The S&P/TSX Composite Index fell 0.15% to 16,198.97 during the Sept. 14-18 trading week. The S&P/TSX Global Mining Index rose 0.52% to 101.18, and the S&P/TSX Global Base Metals Index climbed 4.60% to 111.15. Spot gold rose US$8.80 per oz., or 0.45%, to US$1,948.90 per oz., and the S&P/TSX Global Gold Index dropped by 1.14% to 376.32.
MAG Silver rose $2.66 to $23.36 per share. The company announced an agreement to acquire 100% of the Deer Trail carbonate replacement deposit (CRD) in Piute County, Utah. The 5,600-hectare project encompasses the historic Deer Trail mine and Alunite Ridge area. This is the first time that the properties have been consolidated since the early 1980s, allowing MAG Silver to apply district-scale exploration on the property. The company’s geological model suggests that the high-grade silver, gold, lead, zinc, and copper CRD sulphides of the Deer Trail mine are linked by continuous mineralisation to a porphyry copper-molybdenum center lying to the west of Alunite Ridge. The company plans to conduct a phase I exploration drill program starting in October.
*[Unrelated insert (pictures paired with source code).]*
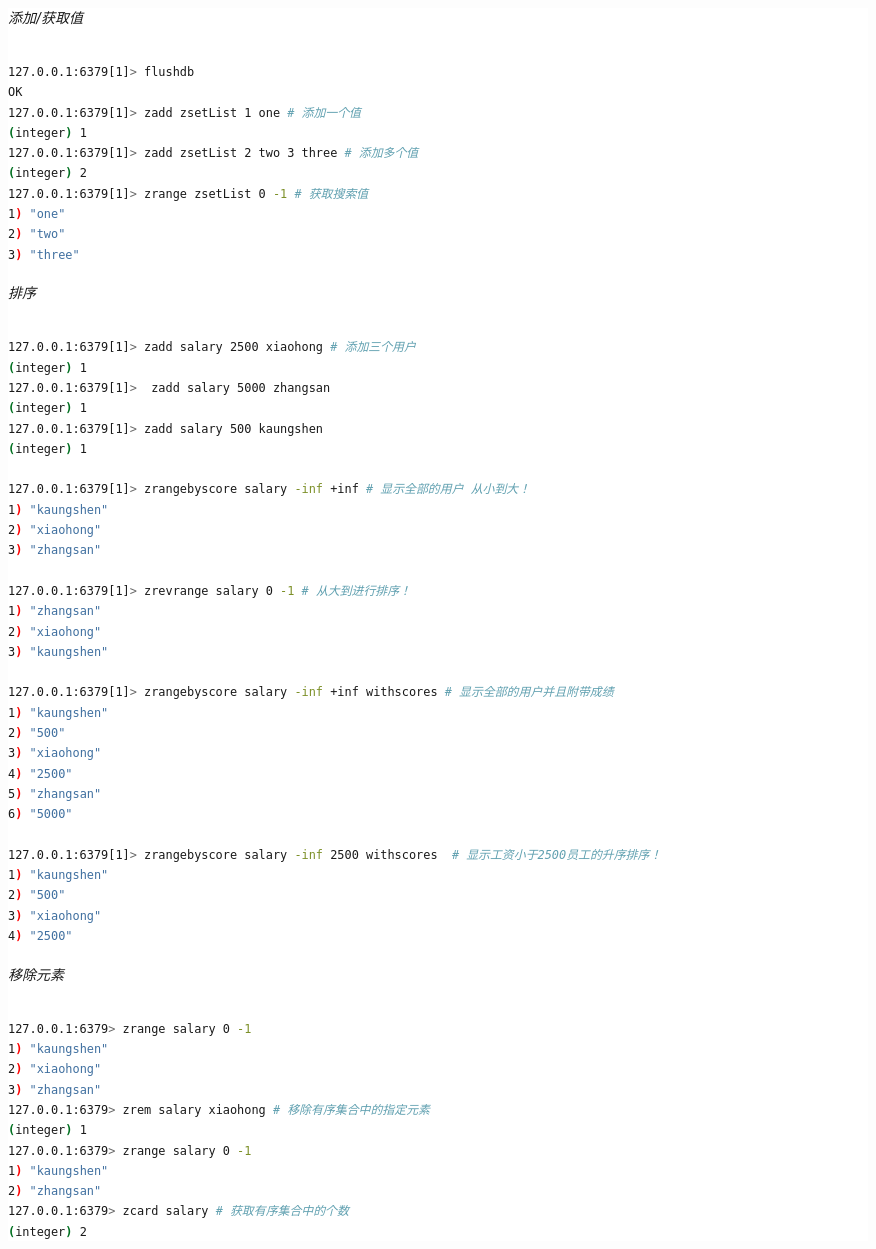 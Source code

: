 ###### 添加/获取值

```sh
127.0.0.1:6379[1]> flushdb
OK
127.0.0.1:6379[1]> zadd zsetList 1 one # 添加一个值
(integer) 1
127.0.0.1:6379[1]> zadd zsetList 2 two 3 three # 添加多个值
(integer) 2
127.0.0.1:6379[1]> zrange zsetList 0 -1 # 获取搜索值
1) "one"
2) "two"
3) "three"
```

###### 排序

```sh
127.0.0.1:6379[1]> zadd salary 2500 xiaohong # 添加三个用户
(integer) 1
127.0.0.1:6379[1]>  zadd salary 5000 zhangsan
(integer) 1
127.0.0.1:6379[1]> zadd salary 500 kaungshen
(integer) 1

127.0.0.1:6379[1]> zrangebyscore salary -inf +inf # 显示全部的用户 从小到大！
1) "kaungshen"
2) "xiaohong"
3) "zhangsan"

127.0.0.1:6379[1]> zrevrange salary 0 -1 # 从大到进行排序！
1) "zhangsan"
2) "xiaohong"
3) "kaungshen"

127.0.0.1:6379[1]> zrangebyscore salary -inf +inf withscores # 显示全部的用户并且附带成绩
1) "kaungshen"
2) "500"
3) "xiaohong"
4) "2500"
5) "zhangsan"
6) "5000"

127.0.0.1:6379[1]> zrangebyscore salary -inf 2500 withscores  # 显示工资小于2500员工的升序排序！
1) "kaungshen"
2) "500"
3) "xiaohong"
4) "2500"
```

###### 移除元素

```sh
127.0.0.1:6379> zrange salary 0 -1
1) "kaungshen"
2) "xiaohong"
3) "zhangsan"
127.0.0.1:6379> zrem salary xiaohong # 移除有序集合中的指定元素
(integer) 1
127.0.0.1:6379> zrange salary 0 -1
1) "kaungshen"
2) "zhangsan"
127.0.0.1:6379> zcard salary # 获取有序集合中的个数
(integer) 2
```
Shares of Teck Resources jumped $3.19 to $20.33. The company signed a long-term agreement that will provide its Carmen de Andacollo copper operation in central Chile with 100% renewable power, eliminating 200,000 tonnes of greenhouse gas emissions. Under the agreement with AES Corp., the operation will be supplied with 72 MW annually from AES’s portfolio of wind, solar and hydroelectric energy starting this month until the end of 2031. Carmen de Andacollo currently has a mine life extending to 2035. The diversified miner has pledged to become a carbon neutral operator by 2050. To achieve that goal, it intends to source all the power for its Chilean operations from renewable sources by 2030 and reduce the carbon intensity of its operations by 33% by 2030.
Equinox Gold’s shares rose $1.87 to $17.05 per share. The company announced that it has completed construction of the Phase 1 mine at its Castle Mountain gold mine in California. Irrigation of the leach pad is underway and the company expects to pour first gold in the fourth quarter of the year. Pre-production mining began in June, and the company has stacked more than 1.4 million tonnes of mineralized material on the leach pad. Loaded carbon from Castle Mountain will be processed in the carbon stripping and smelting plant at the company’s Mesquite mine, 322 km to the south. The Castle Mountain Phase 1 mine is a fully-permitted, run-of-mine heap operation that will process around 12,700 tonnes of ore per day and produce an average of 45,000 oz. of gold a year. A feasibility study for the potential Phase 2 expansion, which is expected to produce 200,000 oz. of gold annually, is slated for completion by the end of the year.